Darcy acercó un poco a ella su asiento y dijo:

―Usted no puede tener derecho a tan fuerte afecto a su residencia. Usted no puede haber de estar siempre en Longbourn.

Isabel pareció sorprendida, y el caballero cambió de propósitos. Hizo retroceder su silla, tomó de la mesa un diario y, mirándolo por encima, preguntó con más frialdad:

―Le gusta a usted Kent?

Siguió a esto un corto diálogo sobre el tema de la campiña, conciso y moderado por ambas partes, y pronto puso fin al mismo la entrada de Carlota y de su hermana, que acababan de regresar de su paseo. Sorprendiólas el tête-à-tête. Darcy les refirió la equivocación que había ocasionado su introducción ante la señorita de Bennet, y después de permanecer sentado pocos minutos más, sin hablar gran cosa a nadie, se marchó.

―¿Qué puede significar eso? ―dijo Carlota en cuanto se fué―. Querida Isabel, debe de estar enamorado de ti, pues de otra suerte nunca nos habría visitado con esa familiaridad.

Pero cuando Isabel habló del silencio que guardara no pareció cierta la cosa, a pesar de los deseos de Carlota; y tras varias conjeturas supusieron sólo que su visita procedía de la dificultad de encontrar algo que hacer, lo cual parecía lo más probable dada la estación. Todos los deportes se habían acabado. En casa de lady Catalina había libros y una mesa de billar; pero los caballeros no sufren permanecer siempre en casa; y sea por la proximidad de la abadía, o por el placer del paseo hasta allí, o por la gente que en ella vivía, los dos primos sentían la tentación de ir cotidianamente. Hacían la visita a variadas horas de la mañana, unas veces separados y otras juntos, y alguna de ellas acompañados de su tía. Era patente a todos que el coronel Fitzwilliam venía porque hallaba gusto en su sociedad, persuasión que, como es natural, le recomendaba aún más; e Isabel se acordaba, por su propia satisfacción al verse con él y por lo evidente de la admiración que éste sentía por ella, de su primer favcrito, Jorge Wickham; y aunque, comparándolos, notaba que había menos atrayente dulzura en los modales del coronel Fitzwilliam, lo conceptuaba mejor dotado de entendimiento.

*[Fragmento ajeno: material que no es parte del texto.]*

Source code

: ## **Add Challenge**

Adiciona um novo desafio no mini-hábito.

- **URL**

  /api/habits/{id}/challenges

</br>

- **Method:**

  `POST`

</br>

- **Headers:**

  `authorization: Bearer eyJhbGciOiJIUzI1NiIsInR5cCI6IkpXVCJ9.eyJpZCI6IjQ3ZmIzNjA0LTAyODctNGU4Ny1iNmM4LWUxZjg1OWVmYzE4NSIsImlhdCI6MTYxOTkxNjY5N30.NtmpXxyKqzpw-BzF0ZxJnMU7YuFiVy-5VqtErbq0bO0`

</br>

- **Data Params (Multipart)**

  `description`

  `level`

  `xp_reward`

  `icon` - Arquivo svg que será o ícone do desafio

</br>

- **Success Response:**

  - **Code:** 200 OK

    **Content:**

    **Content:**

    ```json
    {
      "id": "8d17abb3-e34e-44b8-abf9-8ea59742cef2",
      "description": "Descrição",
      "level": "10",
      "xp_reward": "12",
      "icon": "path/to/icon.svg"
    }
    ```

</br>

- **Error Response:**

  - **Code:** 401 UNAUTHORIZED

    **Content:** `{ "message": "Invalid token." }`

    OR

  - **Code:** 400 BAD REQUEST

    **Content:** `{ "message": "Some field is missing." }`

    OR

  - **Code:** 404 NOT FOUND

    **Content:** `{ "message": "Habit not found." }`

Pero era más difícil comprender por qué Darcy venía tan a menudo a la abadía. No debía de ser por buscar sociedad porque permanecía allí sentado diez minutos sin abrir los labios, y cuando hablaba, más bien semejaba hacerlo por necesidad que por gusto; antes parecía a quello sacrificio que placer. Rara vez estaba animado de veras. La señora de Collins no sabía qué hacer de él. El modo como el coronel Fitzwilliam se reía en ocasiones de la estupidez de Darey probaba que, por lo común, era diferente, aunque no hiciera saber eso a Carlota su trato con este caballero; y como había deseado creer que ese cambio era obra del amor y el objeto de tal amor su amiga Isabel, se dió con empeño a descubrir eso. Vigilábale siempre que estaban en Rosings y siempre que él venía a Hunsford, pero sin gran éxito. Cierto que miraba mucho a su amiga; mas la expresión de tales miradas era problemática. Era un modo de mirar atento y fijo; pero a menudo dudaba ella que hubiese en el mismo entusiasmo, y a veces no parecía sino distracción.

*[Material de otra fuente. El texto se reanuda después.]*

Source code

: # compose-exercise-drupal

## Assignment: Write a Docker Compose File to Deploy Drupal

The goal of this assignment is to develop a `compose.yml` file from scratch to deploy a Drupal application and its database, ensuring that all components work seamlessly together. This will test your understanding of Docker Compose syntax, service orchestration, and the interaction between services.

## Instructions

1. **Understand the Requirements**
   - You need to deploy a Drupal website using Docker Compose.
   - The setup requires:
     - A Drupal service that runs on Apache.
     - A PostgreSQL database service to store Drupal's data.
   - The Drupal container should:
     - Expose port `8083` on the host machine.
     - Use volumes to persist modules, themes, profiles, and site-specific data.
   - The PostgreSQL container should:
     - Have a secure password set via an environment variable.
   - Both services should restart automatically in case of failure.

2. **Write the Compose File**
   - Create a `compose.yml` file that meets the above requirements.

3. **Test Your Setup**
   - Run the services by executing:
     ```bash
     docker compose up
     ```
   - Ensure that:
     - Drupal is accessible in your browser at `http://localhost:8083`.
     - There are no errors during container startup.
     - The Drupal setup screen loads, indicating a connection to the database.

Dos o tres veces había expuesto a Isabel la posibilidad de que le interesara; mas ella se rió siempre al escucharla, y la señora de Collins no tuvo por conveniente recalcar el tema por el peligro de que naciesen esperanzas que sólo podían acabar en disgustos; porque, en su sentir, no había duda en que cuanto disgusto inspiraba él a su amiga habría de disiparse si ésta supiese que tenía a aquél en su poder.

En sus cariñosos proyectos sobre Isabel entraba a veces el casarla con el coronel Fitzwilliam. Era éste, sin comparación, el hombre más agradable de aquéllas; admirábala de veras, y su posición era apetecible; pero, como para contrapesar esas ventajas, Darcy tenía gran patronato en la iglesia y su primo no poseía ninguno.